■ What you will do:
Transcribe the records exactly. Pictures do not belong in the transcription.

■ ■ ■ ■ ■

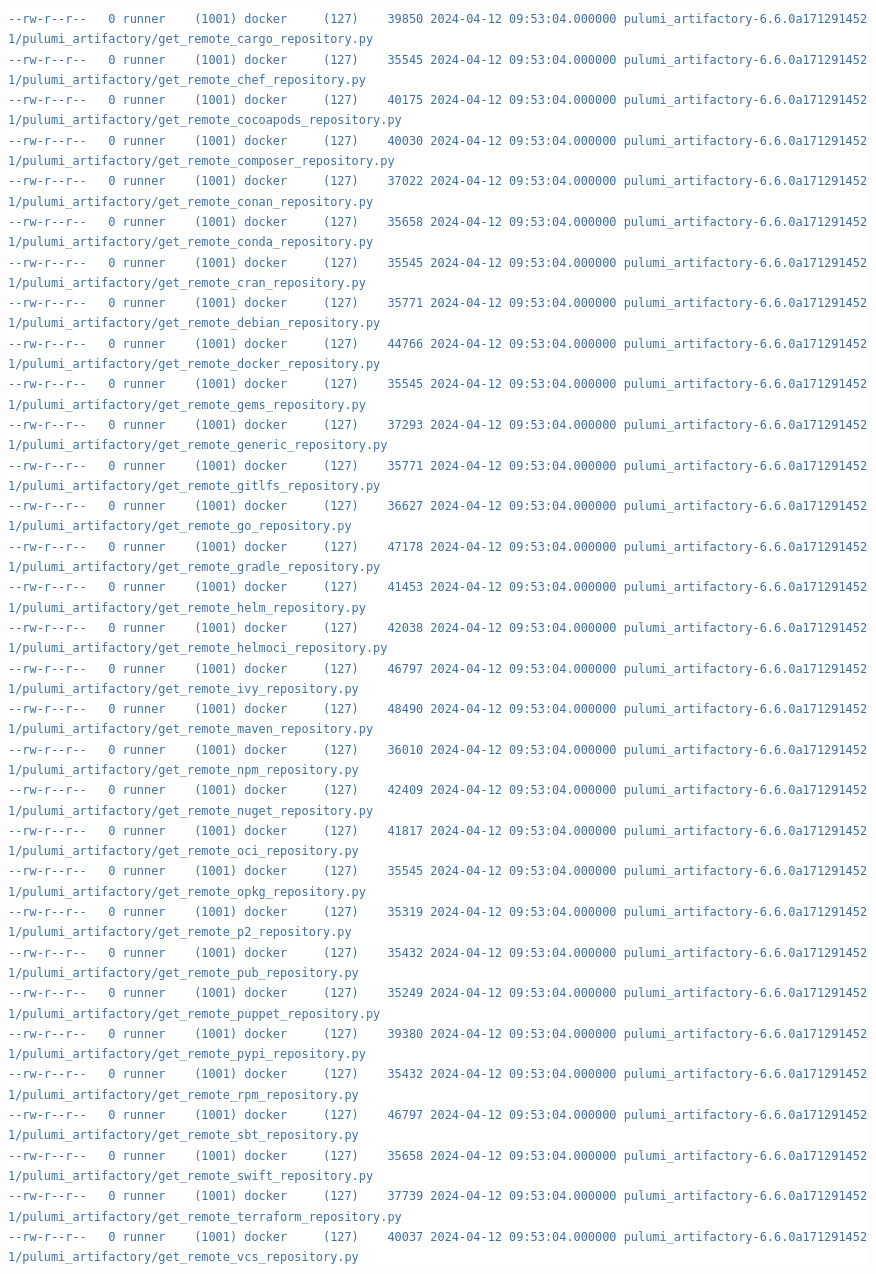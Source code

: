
 ```diff
--rw-r--r--   0 runner    (1001) docker     (127)    39850 2024-04-12 09:53:04.000000 pulumi_artifactory-6.6.0a1712914521/pulumi_artifactory/get_remote_cargo_repository.py
--rw-r--r--   0 runner    (1001) docker     (127)    35545 2024-04-12 09:53:04.000000 pulumi_artifactory-6.6.0a1712914521/pulumi_artifactory/get_remote_chef_repository.py
--rw-r--r--   0 runner    (1001) docker     (127)    40175 2024-04-12 09:53:04.000000 pulumi_artifactory-6.6.0a1712914521/pulumi_artifactory/get_remote_cocoapods_repository.py
--rw-r--r--   0 runner    (1001) docker     (127)    40030 2024-04-12 09:53:04.000000 pulumi_artifactory-6.6.0a1712914521/pulumi_artifactory/get_remote_composer_repository.py
--rw-r--r--   0 runner    (1001) docker     (127)    37022 2024-04-12 09:53:04.000000 pulumi_artifactory-6.6.0a1712914521/pulumi_artifactory/get_remote_conan_repository.py
--rw-r--r--   0 runner    (1001) docker     (127)    35658 2024-04-12 09:53:04.000000 pulumi_artifactory-6.6.0a1712914521/pulumi_artifactory/get_remote_conda_repository.py
--rw-r--r--   0 runner    (1001) docker     (127)    35545 2024-04-12 09:53:04.000000 pulumi_artifactory-6.6.0a1712914521/pulumi_artifactory/get_remote_cran_repository.py
--rw-r--r--   0 runner    (1001) docker     (127)    35771 2024-04-12 09:53:04.000000 pulumi_artifactory-6.6.0a1712914521/pulumi_artifactory/get_remote_debian_repository.py
--rw-r--r--   0 runner    (1001) docker     (127)    44766 2024-04-12 09:53:04.000000 pulumi_artifactory-6.6.0a1712914521/pulumi_artifactory/get_remote_docker_repository.py
--rw-r--r--   0 runner    (1001) docker     (127)    35545 2024-04-12 09:53:04.000000 pulumi_artifactory-6.6.0a1712914521/pulumi_artifactory/get_remote_gems_repository.py
--rw-r--r--   0 runner    (1001) docker     (127)    37293 2024-04-12 09:53:04.000000 pulumi_artifactory-6.6.0a1712914521/pulumi_artifactory/get_remote_generic_repository.py
--rw-r--r--   0 runner    (1001) docker     (127)    35771 2024-04-12 09:53:04.000000 pulumi_artifactory-6.6.0a1712914521/pulumi_artifactory/get_remote_gitlfs_repository.py
--rw-r--r--   0 runner    (1001) docker     (127)    36627 2024-04-12 09:53:04.000000 pulumi_artifactory-6.6.0a1712914521/pulumi_artifactory/get_remote_go_repository.py
--rw-r--r--   0 runner    (1001) docker     (127)    47178 2024-04-12 09:53:04.000000 pulumi_artifactory-6.6.0a1712914521/pulumi_artifactory/get_remote_gradle_repository.py
--rw-r--r--   0 runner    (1001) docker     (127)    41453 2024-04-12 09:53:04.000000 pulumi_artifactory-6.6.0a1712914521/pulumi_artifactory/get_remote_helm_repository.py
--rw-r--r--   0 runner    (1001) docker     (127)    42038 2024-04-12 09:53:04.000000 pulumi_artifactory-6.6.0a1712914521/pulumi_artifactory/get_remote_helmoci_repository.py
--rw-r--r--   0 runner    (1001) docker     (127)    46797 2024-04-12 09:53:04.000000 pulumi_artifactory-6.6.0a1712914521/pulumi_artifactory/get_remote_ivy_repository.py
--rw-r--r--   0 runner    (1001) docker     (127)    48490 2024-04-12 09:53:04.000000 pulumi_artifactory-6.6.0a1712914521/pulumi_artifactory/get_remote_maven_repository.py
--rw-r--r--   0 runner    (1001) docker     (127)    36010 2024-04-12 09:53:04.000000 pulumi_artifactory-6.6.0a1712914521/pulumi_artifactory/get_remote_npm_repository.py
--rw-r--r--   0 runner    (1001) docker     (127)    42409 2024-04-12 09:53:04.000000 pulumi_artifactory-6.6.0a1712914521/pulumi_artifactory/get_remote_nuget_repository.py
--rw-r--r--   0 runner    (1001) docker     (127)    41817 2024-04-12 09:53:04.000000 pulumi_artifactory-6.6.0a1712914521/pulumi_artifactory/get_remote_oci_repository.py
--rw-r--r--   0 runner    (1001) docker     (127)    35545 2024-04-12 09:53:04.000000 pulumi_artifactory-6.6.0a1712914521/pulumi_artifactory/get_remote_opkg_repository.py
--rw-r--r--   0 runner    (1001) docker     (127)    35319 2024-04-12 09:53:04.000000 pulumi_artifactory-6.6.0a1712914521/pulumi_artifactory/get_remote_p2_repository.py
--rw-r--r--   0 runner    (1001) docker     (127)    35432 2024-04-12 09:53:04.000000 pulumi_artifactory-6.6.0a1712914521/pulumi_artifactory/get_remote_pub_repository.py
--rw-r--r--   0 runner    (1001) docker     (127)    35249 2024-04-12 09:53:04.000000 pulumi_artifactory-6.6.0a1712914521/pulumi_artifactory/get_remote_puppet_repository.py
--rw-r--r--   0 runner    (1001) docker     (127)    39380 2024-04-12 09:53:04.000000 pulumi_artifactory-6.6.0a1712914521/pulumi_artifactory/get_remote_pypi_repository.py
--rw-r--r--   0 runner    (1001) docker     (127)    35432 2024-04-12 09:53:04.000000 pulumi_artifactory-6.6.0a1712914521/pulumi_artifactory/get_remote_rpm_repository.py
--rw-r--r--   0 runner    (1001) docker     (127)    46797 2024-04-12 09:53:04.000000 pulumi_artifactory-6.6.0a1712914521/pulumi_artifactory/get_remote_sbt_repository.py
--rw-r--r--   0 runner    (1001) docker     (127)    35658 2024-04-12 09:53:04.000000 pulumi_artifactory-6.6.0a1712914521/pulumi_artifactory/get_remote_swift_repository.py
--rw-r--r--   0 runner    (1001) docker     (127)    37739 2024-04-12 09:53:04.000000 pulumi_artifactory-6.6.0a1712914521/pulumi_artifactory/get_remote_terraform_repository.py
--rw-r--r--   0 runner    (1001) docker     (127)    40037 2024-04-12 09:53:04.000000 pulumi_artifactory-6.6.0a1712914521/pulumi_artifactory/get_remote_vcs_repository.py
```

■ ■ ■ ■ ■

■ Response area:
Source code

:
 ```diff
--rw-r--r--   0 runner    (1001) docker     (127)    39850 2024-04-12 09:53:04.000000 pulumi_artifactory-6.6.0a1712914521/pulumi_artifactory/get_remote_cargo_repository.py
--rw-r--r--   0 runner    (1001) docker     (127)    35545 2024-04-12 09:53:04.000000 pulumi_artifactory-6.6.0a1712914521/pulumi_artifactory/get_remote_chef_repository.py
--rw-r--r--   0 runner    (1001) docker     (127)    40175 2024-04-12 09:53:04.000000 pulumi_artifactory-6.6.0a1712914521/pulumi_artifactory/get_remote_cocoapods_repository.py
--rw-r--r--   0 runner    (1001) docker     (127)    40030 2024-04-12 09:53:04.000000 pulumi_artifactory-6.6.0a1712914521/pulumi_artifactory/get_remote_composer_repository.py
--rw-r--r--   0 runner    (1001) docker     (127)    37022 2024-04-12 09:53:04.000000 pulumi_artifactory-6.6.0a1712914521/pulumi_artifactory/get_remote_conan_repository.py
--rw-r--r--   0 runner    (1001) docker     (127)    35658 2024-04-12 09:53:04.000000 pulumi_artifactory-6.6.0a1712914521/pulumi_artifactory/get_remote_conda_repository.py
--rw-r--r--   0 runner    (1001) docker     (127)    35545 2024-04-12 09:53:04.000000 pulumi_artifactory-6.6.0a1712914521/pulumi_artifactory/get_remote_cran_repository.py
--rw-r--r--   0 runner    (1001) docker     (127)    35771 2024-04-12 09:53:04.000000 pulumi_artifactory-6.6.0a1712914521/pulumi_artifactory/get_remote_debian_repository.py
--rw-r--r--   0 runner    (1001) docker     (127)    44766 2024-04-12 09:53:04.000000 pulumi_artifactory-6.6.0a1712914521/pulumi_artifactory/get_remote_docker_repository.py
--rw-r--r--   0 runner    (1001) docker     (127)    35545 2024-04-12 09:53:04.000000 pulumi_artifactory-6.6.0a1712914521/pulumi_artifactory/get_remote_gems_repository.py
--rw-r--r--   0 runner    (1001) docker     (127)    37293 2024-04-12 09:53:04.000000 pulumi_artifactory-6.6.0a1712914521/pulumi_artifactory/get_remote_generic_repository.py
--rw-r--r--   0 runner    (1001) docker     (127)    35771 2024-04-12 09:53:04.000000 pulumi_artifactory-6.6.0a1712914521/pulumi_artifactory/get_remote_gitlfs_repository.py
--rw-r--r--   0 runner    (1001) docker     (127)    36627 2024-04-12 09:53:04.000000 pulumi_artifactory-6.6.0a1712914521/pulumi_artifactory/get_remote_go_repository.py
--rw-r--r--   0 runner    (1001) docker     (127)    47178 2024-04-12 09:53:04.000000 pulumi_artifactory-6.6.0a1712914521/pulumi_artifactory/get_remote_gradle_repository.py
--rw-r--r--   0 runner    (1001) docker     (127)    41453 2024-04-12 09:53:04.000000 pulumi_artifactory-6.6.0a1712914521/pulumi_artifactory/get_remote_helm_repository.py
--rw-r--r--   0 runner    (1001) docker     (127)    42038 2024-04-12 09:53:04.000000 pulumi_artifactory-6.6.0a1712914521/pulumi_artifactory/get_remote_helmoci_repository.py
--rw-r--r--   0 runner    (1001) docker     (127)    46797 2024-04-12 09:53:04.000000 pulumi_artifactory-6.6.0a1712914521/pulumi_artifactory/get_remote_ivy_repository.py
--rw-r--r--   0 runner    (1001) docker     (127)    48490 2024-04-12 09:53:04.000000 pulumi_artifactory-6.6.0a1712914521/pulumi_artifactory/get_remote_maven_repository.py
--rw-r--r--   0 runner    (1001) docker     (127)    36010 2024-04-12 09:53:04.000000 pulumi_artifactory-6.6.0a1712914521/pulumi_artifactory/get_remote_npm_repository.py
--rw-r--r--   0 runner    (1001) docker     (127)    42409 2024-04-12 09:53:04.000000 pulumi_artifactory-6.6.0a1712914521/pulumi_artifactory/get_remote_nuget_repository.py
--rw-r--r--   0 runner    (1001) docker     (127)    41817 2024-04-12 09:53:04.000000 pulumi_artifactory-6.6.0a1712914521/pulumi_artifactory/get_remote_oci_repository.py
--rw-r--r--   0 runner    (1001) docker     (127)    35545 2024-04-12 09:53:04.000000 pulumi_artifactory-6.6.0a1712914521/pulumi_artifactory/get_remote_opkg_repository.py
--rw-r--r--   0 runner    (1001) docker     (127)    35319 2024-04-12 09:53:04.000000 pulumi_artifactory-6.6.0a1712914521/pulumi_artifactory/get_remote_p2_repository.py
--rw-r--r--   0 runner    (1001) docker     (127)    35432 2024-04-12 09:53:04.000000 pulumi_artifactory-6.6.0a1712914521/pulumi_artifactory/get_remote_pub_repository.py
--rw-r--r--   0 runner    (1001) docker     (127)    35249 2024-04-12 09:53:04.000000 pulumi_artifactory-6.6.0a1712914521/pulumi_artifactory/get_remote_puppet_repository.py
--rw-r--r--   0 runner    (1001) docker     (127)    39380 2024-04-12 09:53:04.000000 pulumi_artifactory-6.6.0a1712914521/pulumi_artifactory/get_remote_pypi_repository.py
--rw-r--r--   0 runner    (1001) docker     (127)    35432 2024-04-12 09:53:04.000000 pulumi_artifactory-6.6.0a1712914521/pulumi_artifactory/get_remote_rpm_repository.py
--rw-r--r--   0 runner    (1001) docker     (127)    46797 2024-04-12 09:53:04.000000 pulumi_artifactory-6.6.0a1712914521/pulumi_artifactory/get_remote_sbt_repository.py
--rw-r--r--   0 runner    (1001) docker     (127)    35658 2024-04-12 09:53:04.000000 pulumi_artifactory-6.6.0a1712914521/pulumi_artifactory/get_remote_swift_repository.py
--rw-r--r--   0 runner    (1001) docker     (127)    37739 2024-04-12 09:53:04.000000 pulumi_artifactory-6.6.0a1712914521/pulumi_artifactory/get_remote_terraform_repository.py
--rw-r--r--   0 runner    (1001) docker     (127)    40037 2024-04-12 09:53:04.000000 pulumi_artifactory-6.6.0a1712914521/pulumi_artifactory/get_remote_vcs_repository.py
```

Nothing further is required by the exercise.